DATA FOR THIS TASK:
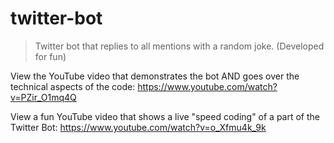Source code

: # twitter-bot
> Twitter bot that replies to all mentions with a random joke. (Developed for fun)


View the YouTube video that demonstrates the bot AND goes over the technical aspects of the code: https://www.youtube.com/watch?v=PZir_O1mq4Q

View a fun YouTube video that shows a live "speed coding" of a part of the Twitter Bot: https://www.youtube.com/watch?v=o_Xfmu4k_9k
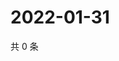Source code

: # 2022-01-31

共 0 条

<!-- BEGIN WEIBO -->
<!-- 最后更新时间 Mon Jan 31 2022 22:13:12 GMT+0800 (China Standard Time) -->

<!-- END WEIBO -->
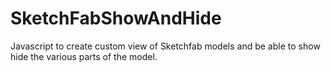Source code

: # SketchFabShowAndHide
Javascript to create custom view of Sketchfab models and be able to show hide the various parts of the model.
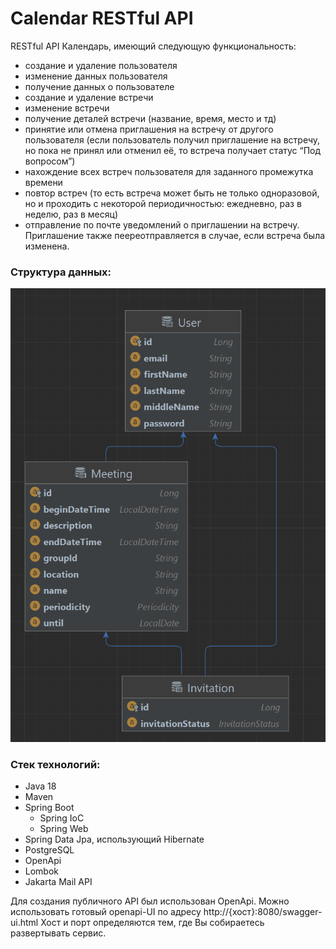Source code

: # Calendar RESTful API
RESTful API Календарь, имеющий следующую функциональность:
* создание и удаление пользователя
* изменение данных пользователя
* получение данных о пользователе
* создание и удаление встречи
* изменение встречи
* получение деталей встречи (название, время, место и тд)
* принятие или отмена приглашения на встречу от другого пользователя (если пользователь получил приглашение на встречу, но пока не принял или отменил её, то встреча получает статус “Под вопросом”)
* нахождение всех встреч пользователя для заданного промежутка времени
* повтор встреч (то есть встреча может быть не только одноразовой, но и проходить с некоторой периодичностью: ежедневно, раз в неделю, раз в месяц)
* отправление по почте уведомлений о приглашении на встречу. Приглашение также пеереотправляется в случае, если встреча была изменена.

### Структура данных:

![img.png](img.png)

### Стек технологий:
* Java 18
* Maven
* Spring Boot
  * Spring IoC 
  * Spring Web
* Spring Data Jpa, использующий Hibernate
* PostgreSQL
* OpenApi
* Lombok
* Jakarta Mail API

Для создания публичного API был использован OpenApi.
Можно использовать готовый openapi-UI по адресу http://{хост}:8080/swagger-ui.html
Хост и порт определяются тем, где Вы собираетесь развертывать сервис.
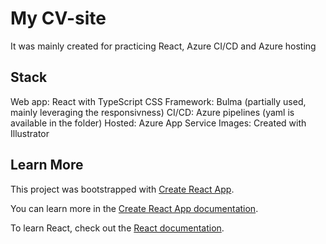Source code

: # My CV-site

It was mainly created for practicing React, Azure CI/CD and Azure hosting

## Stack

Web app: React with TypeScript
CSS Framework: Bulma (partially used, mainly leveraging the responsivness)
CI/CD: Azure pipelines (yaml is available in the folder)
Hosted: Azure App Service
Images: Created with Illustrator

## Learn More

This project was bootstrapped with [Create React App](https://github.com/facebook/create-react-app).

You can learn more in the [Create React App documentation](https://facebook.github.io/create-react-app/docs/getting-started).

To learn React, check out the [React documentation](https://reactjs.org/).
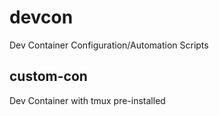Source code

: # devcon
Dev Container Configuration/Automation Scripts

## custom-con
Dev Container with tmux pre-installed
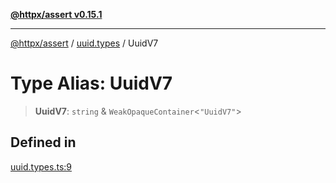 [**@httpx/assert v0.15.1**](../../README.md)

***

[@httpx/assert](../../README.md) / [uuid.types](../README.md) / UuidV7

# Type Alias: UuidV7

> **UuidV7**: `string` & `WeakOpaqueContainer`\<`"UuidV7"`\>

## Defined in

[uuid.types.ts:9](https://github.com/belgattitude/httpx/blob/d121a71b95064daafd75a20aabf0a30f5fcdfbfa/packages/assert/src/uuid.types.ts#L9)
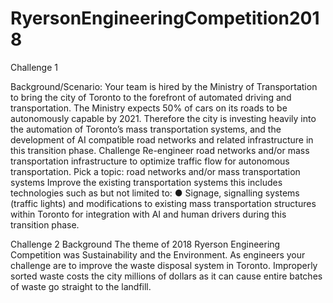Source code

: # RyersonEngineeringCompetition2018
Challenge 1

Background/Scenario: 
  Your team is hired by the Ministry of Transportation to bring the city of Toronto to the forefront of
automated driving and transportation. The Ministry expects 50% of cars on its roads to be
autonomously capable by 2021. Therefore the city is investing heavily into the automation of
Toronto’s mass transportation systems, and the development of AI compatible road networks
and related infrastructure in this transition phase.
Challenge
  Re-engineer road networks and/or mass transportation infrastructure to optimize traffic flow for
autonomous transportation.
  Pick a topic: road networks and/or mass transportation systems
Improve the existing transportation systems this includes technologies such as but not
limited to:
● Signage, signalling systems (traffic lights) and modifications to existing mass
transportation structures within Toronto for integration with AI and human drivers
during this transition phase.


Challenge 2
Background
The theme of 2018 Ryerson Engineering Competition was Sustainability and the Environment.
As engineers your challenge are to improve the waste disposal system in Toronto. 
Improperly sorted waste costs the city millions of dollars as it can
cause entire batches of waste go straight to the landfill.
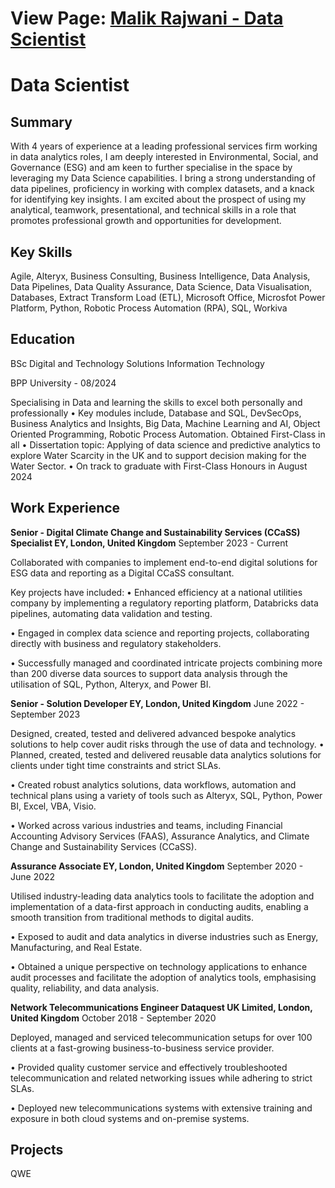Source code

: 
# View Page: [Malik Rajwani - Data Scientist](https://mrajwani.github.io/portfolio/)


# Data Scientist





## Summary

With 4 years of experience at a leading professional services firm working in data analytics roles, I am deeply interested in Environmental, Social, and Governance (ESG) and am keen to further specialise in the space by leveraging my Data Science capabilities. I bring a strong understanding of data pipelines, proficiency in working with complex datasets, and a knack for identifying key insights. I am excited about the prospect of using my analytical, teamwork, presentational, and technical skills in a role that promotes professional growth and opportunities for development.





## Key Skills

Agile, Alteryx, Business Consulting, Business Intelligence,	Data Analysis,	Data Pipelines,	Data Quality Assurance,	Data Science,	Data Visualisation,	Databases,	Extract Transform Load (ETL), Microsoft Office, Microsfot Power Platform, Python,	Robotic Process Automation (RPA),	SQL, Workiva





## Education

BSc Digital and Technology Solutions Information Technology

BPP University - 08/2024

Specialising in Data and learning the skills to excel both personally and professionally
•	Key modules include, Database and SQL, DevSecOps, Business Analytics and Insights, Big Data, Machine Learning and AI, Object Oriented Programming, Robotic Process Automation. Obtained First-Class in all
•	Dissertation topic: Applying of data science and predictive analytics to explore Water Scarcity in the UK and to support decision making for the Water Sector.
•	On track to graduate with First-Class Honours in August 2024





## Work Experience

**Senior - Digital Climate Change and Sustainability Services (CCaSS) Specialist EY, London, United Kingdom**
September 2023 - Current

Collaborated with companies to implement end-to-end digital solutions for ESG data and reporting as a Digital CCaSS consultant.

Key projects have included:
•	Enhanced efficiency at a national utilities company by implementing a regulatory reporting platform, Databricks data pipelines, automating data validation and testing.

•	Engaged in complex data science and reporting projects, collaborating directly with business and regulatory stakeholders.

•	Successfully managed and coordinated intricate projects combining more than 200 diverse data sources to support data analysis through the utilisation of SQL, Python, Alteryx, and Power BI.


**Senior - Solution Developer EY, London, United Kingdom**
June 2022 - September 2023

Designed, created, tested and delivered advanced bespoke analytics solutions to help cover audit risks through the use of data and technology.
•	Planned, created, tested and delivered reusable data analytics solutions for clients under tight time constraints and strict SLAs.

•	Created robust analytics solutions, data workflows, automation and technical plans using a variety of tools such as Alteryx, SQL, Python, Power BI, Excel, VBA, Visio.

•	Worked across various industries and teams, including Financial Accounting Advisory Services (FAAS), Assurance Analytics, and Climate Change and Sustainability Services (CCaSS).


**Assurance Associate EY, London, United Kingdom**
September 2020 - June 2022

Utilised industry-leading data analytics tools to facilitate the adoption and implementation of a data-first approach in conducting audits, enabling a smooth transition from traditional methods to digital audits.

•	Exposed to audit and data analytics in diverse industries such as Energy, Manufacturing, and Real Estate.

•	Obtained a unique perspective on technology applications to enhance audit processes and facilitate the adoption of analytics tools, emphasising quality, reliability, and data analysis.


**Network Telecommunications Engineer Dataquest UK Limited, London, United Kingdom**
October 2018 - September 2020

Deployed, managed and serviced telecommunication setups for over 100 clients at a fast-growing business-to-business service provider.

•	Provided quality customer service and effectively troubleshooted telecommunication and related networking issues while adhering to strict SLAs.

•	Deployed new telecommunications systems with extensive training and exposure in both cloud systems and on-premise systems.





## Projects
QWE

ASSIGNMENT: Only the lines holding "complex" are wanted, so copy each of them from the material.

EXERCISE OUTPUT:
With 4 years of experience at a leading professional services firm working in data analytics roles, I am deeply interested in Environmental, Social, and Governance (ESG) and am keen to further specialise in the space by leveraging my Data Science capabilities. I bring a strong understanding of data pipelines, proficiency in working with complex datasets, and a knack for identifying key insights. I am excited about the prospect of using my analytical, teamwork, presentational, and technical skills in a role that promotes professional growth and opportunities for development.
•	Engaged in complex data science and reporting projects, collaborating directly with business and regulatory stakeholders.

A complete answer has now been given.